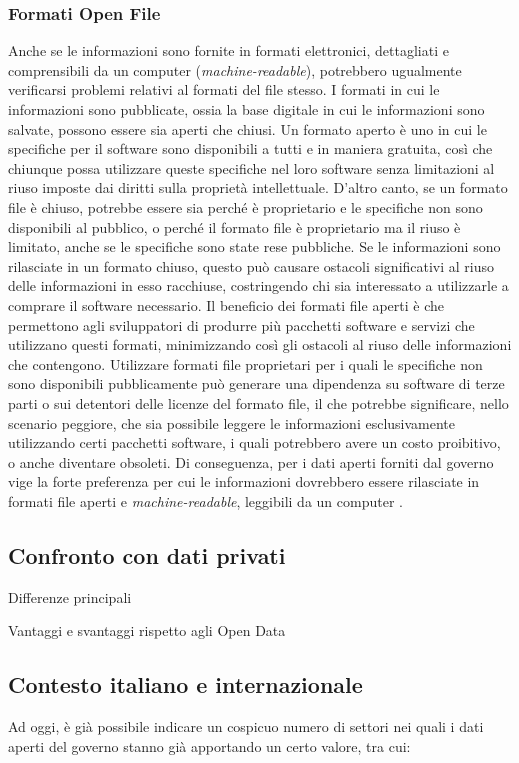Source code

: \subsubsection{Formati Open File}
Anche se le informazioni sono fornite in formati elettronici, dettagliati e comprensibili da un computer (\textit{machine-readable}), potrebbero ugualmente verificarsi problemi relativi al formati del file stesso. I formati in cui le informazioni sono pubblicate, ossia la base digitale in cui le informazioni sono salvate, possono essere sia aperti che chiusi. Un formato aperto è uno in cui le specifiche per il software sono disponibili a tutti e in maniera gratuita, così che chiunque possa utilizzare queste specifiche nel loro software senza limitazioni al riuso imposte dai diritti sulla proprietà intellettuale. D'altro canto, se un formato file è chiuso, potrebbe essere sia perché è proprietario e le specifiche non sono disponibili al pubblico, o perché il formato file è proprietario ma il riuso è limitato, anche se le specifiche sono state rese pubbliche. Se le informazioni sono rilasciate in un formato chiuso, questo può causare ostacoli significativi al riuso delle informazioni in esso racchiuse, costringendo chi sia interessato a utilizzarle a comprare il software necessario. Il beneficio dei formati file aperti è che permettono agli sviluppatori di produrre più pacchetti software e servizi che utilizzano questi formati, minimizzando così gli ostacoli al riuso delle informazioni che contengono. Utilizzare formati file proprietari per i quali le specifiche non sono disponibili pubblicamente può generare una dipendenza su software di terze parti o sui detentori delle licenze del formato file, il che potrebbe significare, nello scenario peggiore, che sia possibile leggere le informazioni esclusivamente utilizzando certi pacchetti software, i quali potrebbero avere un costo proibitivo, o anche diventare obsoleti. Di conseguenza, per i dati aperti forniti dal governo vige la forte preferenza per cui le informazioni dovrebbero essere rilasciate in formati file aperti e \textit{machine-readable}, leggibili da un computer \cite{OpenDataHandbook_FileFormats}.

\subsection{Confronto con dati privati}
Differenze principali

Vantaggi e svantaggi rispetto agli Open Data

\subsection{Contesto italiano e internazionale}
Ad oggi, è già possibile indicare un cospicuo numero di settori nei quali i dati aperti del governo stanno già apportando un certo valore, tra cui:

○ ○ ○ ○ ○

» ASSIGNMENT
Each line above should be set down exactly as written, with pictures excluded.

» RESPONSE BOX
Source code

: \subsubsection{Formati Open File}
Anche se le informazioni sono fornite in formati elettronici, dettagliati e comprensibili da un computer (\textit{machine-readable}), potrebbero ugualmente verificarsi problemi relativi al formati del file stesso. I formati in cui le informazioni sono pubblicate, ossia la base digitale in cui le informazioni sono salvate, possono essere sia aperti che chiusi. Un formato aperto è uno in cui le specifiche per il software sono disponibili a tutti e in maniera gratuita, così che chiunque possa utilizzare queste specifiche nel loro software senza limitazioni al riuso imposte dai diritti sulla proprietà intellettuale. D'altro canto, se un formato file è chiuso, potrebbe essere sia perché è proprietario e le specifiche non sono disponibili al pubblico, o perché il formato file è proprietario ma il riuso è limitato, anche se le specifiche sono state rese pubbliche. Se le informazioni sono rilasciate in un formato chiuso, questo può causare ostacoli significativi al riuso delle informazioni in esso racchiuse, costringendo chi sia interessato a utilizzarle a comprare il software necessario. Il beneficio dei formati file aperti è che permettono agli sviluppatori di produrre più pacchetti software e servizi che utilizzano questi formati, minimizzando così gli ostacoli al riuso delle informazioni che contengono. Utilizzare formati file proprietari per i quali le specifiche non sono disponibili pubblicamente può generare una dipendenza su software di terze parti o sui detentori delle licenze del formato file, il che potrebbe significare, nello scenario peggiore, che sia possibile leggere le informazioni esclusivamente utilizzando certi pacchetti software, i quali potrebbero avere un costo proibitivo, o anche diventare obsoleti. Di conseguenza, per i dati aperti forniti dal governo vige la forte preferenza per cui le informazioni dovrebbero essere rilasciate in formati file aperti e \textit{machine-readable}, leggibili da un computer \cite{OpenDataHandbook_FileFormats}.

\subsection{Confronto con dati privati}
Differenze principali

Vantaggi e svantaggi rispetto agli Open Data

\subsection{Contesto italiano e internazionale}
Ad oggi, è già possibile indicare un cospicuo numero di settori nei quali i dati aperti del governo stanno già apportando un certo valore, tra cui:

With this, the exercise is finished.